Masuku a admis que les commissions électorales à travers le continent étaient mal informées du potentiel des campagnes de désinformation numérique. À titre d’exemple, la Communauté de développement de l’Afrique australe n’évoque les réseaux sociaux que de manière très ponctuelle dans ses directives électorales.

Theo Watson, avocat chez Microsoft (qui possède un certain nombre de réseaux sociaux), affirme que l’Afrique doit « utiliser les technologies pour renforcer les démocraties, et les processus et structures démocratiques qui la sous-tendent ». Il met toutefois en garde : « Nous devons aussi nous perfectionner et apprendre par nous-mêmes afin de prendre conscience des dangers et des inconvénients des nouvelles technologies. » Dans des milieux pauvres en ressources, le secteur privé a certainement un rôle à jouer, n’est-ce pas ?
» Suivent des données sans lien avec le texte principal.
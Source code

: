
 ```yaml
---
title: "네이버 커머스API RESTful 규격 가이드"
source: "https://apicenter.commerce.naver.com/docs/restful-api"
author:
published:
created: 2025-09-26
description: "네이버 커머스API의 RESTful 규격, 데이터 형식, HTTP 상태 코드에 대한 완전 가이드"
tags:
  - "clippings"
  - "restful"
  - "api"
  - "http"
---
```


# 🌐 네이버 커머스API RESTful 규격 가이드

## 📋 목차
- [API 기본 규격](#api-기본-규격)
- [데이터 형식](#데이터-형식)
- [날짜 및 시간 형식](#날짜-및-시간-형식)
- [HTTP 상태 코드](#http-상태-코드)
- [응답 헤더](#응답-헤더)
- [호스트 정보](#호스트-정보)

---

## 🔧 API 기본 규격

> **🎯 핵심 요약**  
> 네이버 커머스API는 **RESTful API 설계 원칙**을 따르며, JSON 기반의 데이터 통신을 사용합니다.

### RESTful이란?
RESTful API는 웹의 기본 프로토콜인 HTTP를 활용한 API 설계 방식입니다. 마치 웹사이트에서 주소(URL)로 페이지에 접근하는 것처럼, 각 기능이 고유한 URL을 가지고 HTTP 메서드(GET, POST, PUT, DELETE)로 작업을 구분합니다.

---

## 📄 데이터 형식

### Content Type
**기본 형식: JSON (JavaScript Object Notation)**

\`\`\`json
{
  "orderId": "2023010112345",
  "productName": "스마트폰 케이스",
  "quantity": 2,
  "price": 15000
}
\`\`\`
En 2021, ce sont près d’une douzaine de campagnes électorales de premier plan qui se dérouleront en Afrique. Comme l’a montré la saga de Cambridge Analytica, la Russie et la Chine n’ont pas le monopole de la manipulation électorale. Ainsi, partout en Afrique, comme dans le reste du monde, il n’est plus possible de rester indifférent face à la menace de sabotage numérique.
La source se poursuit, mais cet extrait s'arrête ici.